_Task item_.
Which of the lines in the records below hold the string "frame"? Copy every one of them.

[Opening Working data section]

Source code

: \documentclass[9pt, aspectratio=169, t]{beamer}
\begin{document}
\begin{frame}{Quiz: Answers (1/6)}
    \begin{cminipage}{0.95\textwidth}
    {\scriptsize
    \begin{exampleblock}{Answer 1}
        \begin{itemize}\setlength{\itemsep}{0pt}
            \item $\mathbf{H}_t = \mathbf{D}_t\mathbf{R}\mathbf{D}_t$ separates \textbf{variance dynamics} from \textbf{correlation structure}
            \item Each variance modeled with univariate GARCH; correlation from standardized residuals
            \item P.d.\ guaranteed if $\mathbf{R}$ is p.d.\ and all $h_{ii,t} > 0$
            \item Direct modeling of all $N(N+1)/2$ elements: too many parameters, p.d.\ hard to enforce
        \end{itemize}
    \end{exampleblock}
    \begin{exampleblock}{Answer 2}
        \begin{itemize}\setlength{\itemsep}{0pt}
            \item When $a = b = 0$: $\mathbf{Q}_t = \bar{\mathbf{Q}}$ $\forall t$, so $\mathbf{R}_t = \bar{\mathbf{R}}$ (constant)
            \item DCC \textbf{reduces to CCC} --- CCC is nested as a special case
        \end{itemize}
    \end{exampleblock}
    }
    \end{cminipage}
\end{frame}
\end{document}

[Closing Working data section]

_Response to this exercise_.
\begin{frame}{Quiz: Answers (1/6)}
\end{frame}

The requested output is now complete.